• [Problem to work on]:
For the listing below, return the line containing "Tecnologia & Versão", the line containing "CDI & 1.1 &", and all lines in between, exactly as written and nothing else.

• [Data]:
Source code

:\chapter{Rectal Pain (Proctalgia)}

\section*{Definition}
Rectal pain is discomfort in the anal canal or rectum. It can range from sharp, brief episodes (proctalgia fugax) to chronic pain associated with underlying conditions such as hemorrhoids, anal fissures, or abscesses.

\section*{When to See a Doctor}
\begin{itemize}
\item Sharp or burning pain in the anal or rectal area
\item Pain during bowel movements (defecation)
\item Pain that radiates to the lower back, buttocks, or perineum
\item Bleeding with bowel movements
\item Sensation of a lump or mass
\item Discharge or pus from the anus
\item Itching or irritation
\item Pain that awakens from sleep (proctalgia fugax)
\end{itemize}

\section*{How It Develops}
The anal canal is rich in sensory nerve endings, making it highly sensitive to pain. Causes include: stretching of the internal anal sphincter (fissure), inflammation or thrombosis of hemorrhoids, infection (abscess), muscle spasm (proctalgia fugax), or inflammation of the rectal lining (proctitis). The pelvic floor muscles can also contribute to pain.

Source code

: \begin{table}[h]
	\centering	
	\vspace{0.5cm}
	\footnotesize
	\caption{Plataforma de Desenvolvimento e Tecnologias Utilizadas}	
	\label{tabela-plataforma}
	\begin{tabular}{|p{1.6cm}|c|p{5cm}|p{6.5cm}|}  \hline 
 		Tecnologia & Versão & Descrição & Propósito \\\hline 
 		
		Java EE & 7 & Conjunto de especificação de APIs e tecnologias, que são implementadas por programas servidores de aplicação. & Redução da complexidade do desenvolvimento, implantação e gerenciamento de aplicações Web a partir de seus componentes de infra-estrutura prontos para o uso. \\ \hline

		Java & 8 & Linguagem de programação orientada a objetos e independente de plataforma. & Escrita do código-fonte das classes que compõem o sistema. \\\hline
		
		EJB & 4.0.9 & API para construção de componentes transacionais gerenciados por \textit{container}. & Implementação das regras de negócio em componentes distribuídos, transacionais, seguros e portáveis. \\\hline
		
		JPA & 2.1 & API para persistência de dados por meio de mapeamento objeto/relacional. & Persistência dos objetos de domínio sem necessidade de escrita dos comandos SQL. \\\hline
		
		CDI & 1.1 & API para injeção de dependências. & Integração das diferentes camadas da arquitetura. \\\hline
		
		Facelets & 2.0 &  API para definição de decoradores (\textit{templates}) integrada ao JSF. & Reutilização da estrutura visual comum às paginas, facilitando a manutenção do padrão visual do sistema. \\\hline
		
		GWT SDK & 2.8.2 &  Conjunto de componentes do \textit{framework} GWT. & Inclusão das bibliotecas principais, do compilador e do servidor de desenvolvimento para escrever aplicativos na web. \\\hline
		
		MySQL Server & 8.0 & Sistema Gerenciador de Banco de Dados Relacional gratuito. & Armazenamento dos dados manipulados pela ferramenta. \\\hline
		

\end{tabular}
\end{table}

• [Task answer]:
 		Tecnologia & Versão & Descrição & Propósito \\\hline 
 		
		Java EE & 7 & Conjunto de especificação de APIs e tecnologias, que são implementadas por programas servidores de aplicação. & Redução da complexidade do desenvolvimento, implantação e gerenciamento de aplicações Web a partir de seus componentes de infra-estrutura prontos para o uso. \\ \hline

		Java & 8 & Linguagem de programação orientada a objetos e independente de plataforma. & Escrita do código-fonte das classes que compõem o sistema. \\\hline
		
		EJB & 4.0.9 & API para construção de componentes transacionais gerenciados por \textit{container}. & Implementação das regras de negócio em componentes distribuídos, transacionais, seguros e portáveis. \\\hline
		
		JPA & 2.1 & API para persistência de dados por meio de mapeamento objeto/relacional. & Persistência dos objetos de domínio sem necessidade de escrita dos comandos SQL. \\\hline
		
		CDI & 1.1 & API para injeção de dependências. & Integração das diferentes camadas da arquitetura. \\\hline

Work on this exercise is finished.